User role if so configured.
Original poster only preferred. Book admins.
Referenced items can be user-ordered? Sort of. See Draggable Views. Yes, core functionality. Yes, core functionality.
Multiple orders allowed? Yes, via views. No, user-ordered only. No, user-ordered only.
Works as standalone content? No. Yes. Sort of. A book doesn't need "pages".
Easy to display with post? Yes. Topic is just a field. No. Requires custom code or use of a views block. Yes, since the page switcher is displayed automatically.
Required for all posts? Yes, but should it? No. Opt-in. No. Opt-in.
Has its own RSS feed? Yes. No. No.
Book-like next post links? No. No. Yes.
Show block of related posts? Yes, via views. Requires custom code. Might be possible with views

While it's possible to order posts within a topic, it's clumsy and I've had some difficulty making it work as seamlessly as I'd prefer. Likewise, it's no easy task to add RSS feeds and implicit creation to collections/creations. Even if I merge all collection functionality into creations, that still doesn't resolve the problem.

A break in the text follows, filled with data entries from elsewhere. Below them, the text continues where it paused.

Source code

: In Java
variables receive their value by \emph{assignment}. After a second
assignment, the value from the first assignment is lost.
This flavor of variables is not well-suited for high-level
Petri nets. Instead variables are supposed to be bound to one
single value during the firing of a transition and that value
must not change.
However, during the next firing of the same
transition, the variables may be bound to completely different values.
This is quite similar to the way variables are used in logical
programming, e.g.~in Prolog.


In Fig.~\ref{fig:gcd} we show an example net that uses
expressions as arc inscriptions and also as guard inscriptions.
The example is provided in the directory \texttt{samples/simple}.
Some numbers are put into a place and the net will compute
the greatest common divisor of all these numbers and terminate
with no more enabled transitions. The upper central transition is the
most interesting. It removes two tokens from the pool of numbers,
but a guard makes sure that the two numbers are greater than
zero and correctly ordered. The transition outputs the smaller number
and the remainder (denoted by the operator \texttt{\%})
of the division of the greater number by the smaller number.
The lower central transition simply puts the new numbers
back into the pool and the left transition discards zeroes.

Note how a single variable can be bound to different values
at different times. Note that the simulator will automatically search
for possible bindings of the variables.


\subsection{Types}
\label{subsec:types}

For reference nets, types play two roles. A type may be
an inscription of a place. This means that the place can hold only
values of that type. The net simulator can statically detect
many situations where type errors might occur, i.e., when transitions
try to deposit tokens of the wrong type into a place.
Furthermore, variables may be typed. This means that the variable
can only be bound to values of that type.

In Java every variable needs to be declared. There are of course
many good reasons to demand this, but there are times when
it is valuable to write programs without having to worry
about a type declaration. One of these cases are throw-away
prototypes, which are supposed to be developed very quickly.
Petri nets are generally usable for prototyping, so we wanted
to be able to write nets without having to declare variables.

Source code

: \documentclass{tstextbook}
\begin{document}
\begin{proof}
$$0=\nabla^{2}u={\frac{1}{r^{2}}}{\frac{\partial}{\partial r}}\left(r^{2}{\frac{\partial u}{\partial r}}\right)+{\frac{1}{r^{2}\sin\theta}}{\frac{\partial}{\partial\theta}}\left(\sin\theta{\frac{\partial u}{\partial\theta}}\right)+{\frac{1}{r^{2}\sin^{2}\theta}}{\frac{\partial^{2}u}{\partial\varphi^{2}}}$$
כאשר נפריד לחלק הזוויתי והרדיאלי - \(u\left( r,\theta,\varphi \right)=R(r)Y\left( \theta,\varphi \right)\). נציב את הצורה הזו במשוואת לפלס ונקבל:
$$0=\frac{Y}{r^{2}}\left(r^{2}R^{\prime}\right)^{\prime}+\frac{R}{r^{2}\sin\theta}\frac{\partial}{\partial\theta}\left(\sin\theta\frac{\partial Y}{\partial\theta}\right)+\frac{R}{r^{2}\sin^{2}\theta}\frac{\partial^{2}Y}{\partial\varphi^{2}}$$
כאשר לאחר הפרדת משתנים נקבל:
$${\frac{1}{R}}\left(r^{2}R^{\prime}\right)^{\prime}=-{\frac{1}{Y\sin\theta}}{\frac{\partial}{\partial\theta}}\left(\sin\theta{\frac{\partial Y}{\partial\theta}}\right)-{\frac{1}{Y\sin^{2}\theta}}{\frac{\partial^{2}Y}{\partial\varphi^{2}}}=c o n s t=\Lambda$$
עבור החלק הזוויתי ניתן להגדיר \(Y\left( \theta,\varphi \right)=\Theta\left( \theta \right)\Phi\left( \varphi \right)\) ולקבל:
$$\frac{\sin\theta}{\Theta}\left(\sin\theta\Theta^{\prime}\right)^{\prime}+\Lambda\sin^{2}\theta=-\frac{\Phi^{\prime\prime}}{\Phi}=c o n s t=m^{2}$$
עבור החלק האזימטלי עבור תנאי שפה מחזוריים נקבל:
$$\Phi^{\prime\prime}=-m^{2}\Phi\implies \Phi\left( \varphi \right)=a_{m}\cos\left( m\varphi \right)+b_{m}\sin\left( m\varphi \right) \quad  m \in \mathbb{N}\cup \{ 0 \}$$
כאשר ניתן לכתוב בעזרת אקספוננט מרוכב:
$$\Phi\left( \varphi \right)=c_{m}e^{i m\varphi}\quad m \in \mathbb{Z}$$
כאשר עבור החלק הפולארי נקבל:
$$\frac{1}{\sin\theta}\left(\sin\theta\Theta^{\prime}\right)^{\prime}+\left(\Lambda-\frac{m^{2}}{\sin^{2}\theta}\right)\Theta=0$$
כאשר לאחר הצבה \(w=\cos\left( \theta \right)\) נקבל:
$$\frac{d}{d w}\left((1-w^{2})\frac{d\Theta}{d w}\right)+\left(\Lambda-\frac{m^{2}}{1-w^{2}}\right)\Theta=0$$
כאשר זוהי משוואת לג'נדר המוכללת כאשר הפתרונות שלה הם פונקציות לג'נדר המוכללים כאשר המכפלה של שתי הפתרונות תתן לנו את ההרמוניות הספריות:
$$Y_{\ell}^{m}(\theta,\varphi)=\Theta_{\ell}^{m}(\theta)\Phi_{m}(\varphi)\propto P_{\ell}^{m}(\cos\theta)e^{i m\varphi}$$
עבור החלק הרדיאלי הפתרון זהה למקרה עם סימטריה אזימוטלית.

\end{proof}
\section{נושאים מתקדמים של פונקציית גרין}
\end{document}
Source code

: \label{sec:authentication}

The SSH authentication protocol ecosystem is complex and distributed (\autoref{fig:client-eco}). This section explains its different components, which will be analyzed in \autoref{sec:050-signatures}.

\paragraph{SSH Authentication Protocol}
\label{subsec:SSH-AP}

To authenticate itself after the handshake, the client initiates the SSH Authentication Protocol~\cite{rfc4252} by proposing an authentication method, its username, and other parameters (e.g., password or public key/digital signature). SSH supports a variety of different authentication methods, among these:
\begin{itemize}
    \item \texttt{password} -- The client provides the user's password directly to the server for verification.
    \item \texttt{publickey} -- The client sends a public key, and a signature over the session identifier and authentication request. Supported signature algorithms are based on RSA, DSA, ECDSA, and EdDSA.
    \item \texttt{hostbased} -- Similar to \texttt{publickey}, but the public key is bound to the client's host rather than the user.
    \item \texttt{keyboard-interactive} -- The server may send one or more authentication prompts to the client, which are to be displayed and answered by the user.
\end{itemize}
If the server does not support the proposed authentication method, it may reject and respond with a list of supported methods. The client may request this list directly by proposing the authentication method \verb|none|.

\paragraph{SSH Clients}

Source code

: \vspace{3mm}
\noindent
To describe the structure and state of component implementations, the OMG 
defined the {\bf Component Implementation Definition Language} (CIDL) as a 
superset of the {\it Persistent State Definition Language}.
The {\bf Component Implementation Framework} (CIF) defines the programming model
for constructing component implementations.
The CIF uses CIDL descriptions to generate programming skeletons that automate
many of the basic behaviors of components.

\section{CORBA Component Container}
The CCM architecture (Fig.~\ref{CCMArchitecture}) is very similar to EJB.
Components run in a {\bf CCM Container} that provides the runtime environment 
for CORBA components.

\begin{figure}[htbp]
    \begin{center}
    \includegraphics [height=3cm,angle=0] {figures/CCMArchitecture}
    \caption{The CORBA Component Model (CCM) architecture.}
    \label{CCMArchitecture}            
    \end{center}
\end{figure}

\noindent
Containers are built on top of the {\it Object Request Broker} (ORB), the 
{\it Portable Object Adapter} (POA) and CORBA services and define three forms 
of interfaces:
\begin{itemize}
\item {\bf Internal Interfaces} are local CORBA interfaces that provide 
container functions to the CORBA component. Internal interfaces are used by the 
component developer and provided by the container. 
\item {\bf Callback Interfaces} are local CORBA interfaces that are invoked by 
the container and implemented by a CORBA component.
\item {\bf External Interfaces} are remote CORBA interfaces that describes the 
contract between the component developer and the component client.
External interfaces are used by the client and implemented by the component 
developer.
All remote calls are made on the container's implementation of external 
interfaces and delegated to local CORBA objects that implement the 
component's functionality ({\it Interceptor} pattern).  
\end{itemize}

The larger question really boils down to "What is a topic?" "What is a creation?" Is a physical project like the Cardboard Pi a creation or a topic? Is my series on automated testing in Drupal a creation, or a topic? If I were to write a series of fiction posts, is each post a blog post? Or are they creations in their own right part of a larger topic which is the entire story? Does treating creations as part of a date-series have value?

At the moment, I have more questions than answers. Trying to derive a solution from first principles seems more an exercise in hair-pulling than solving a problem productively. The temptation is to try to use structure to solve this, whereas it may be the content itself which is the best determining factor despite functional overlaps.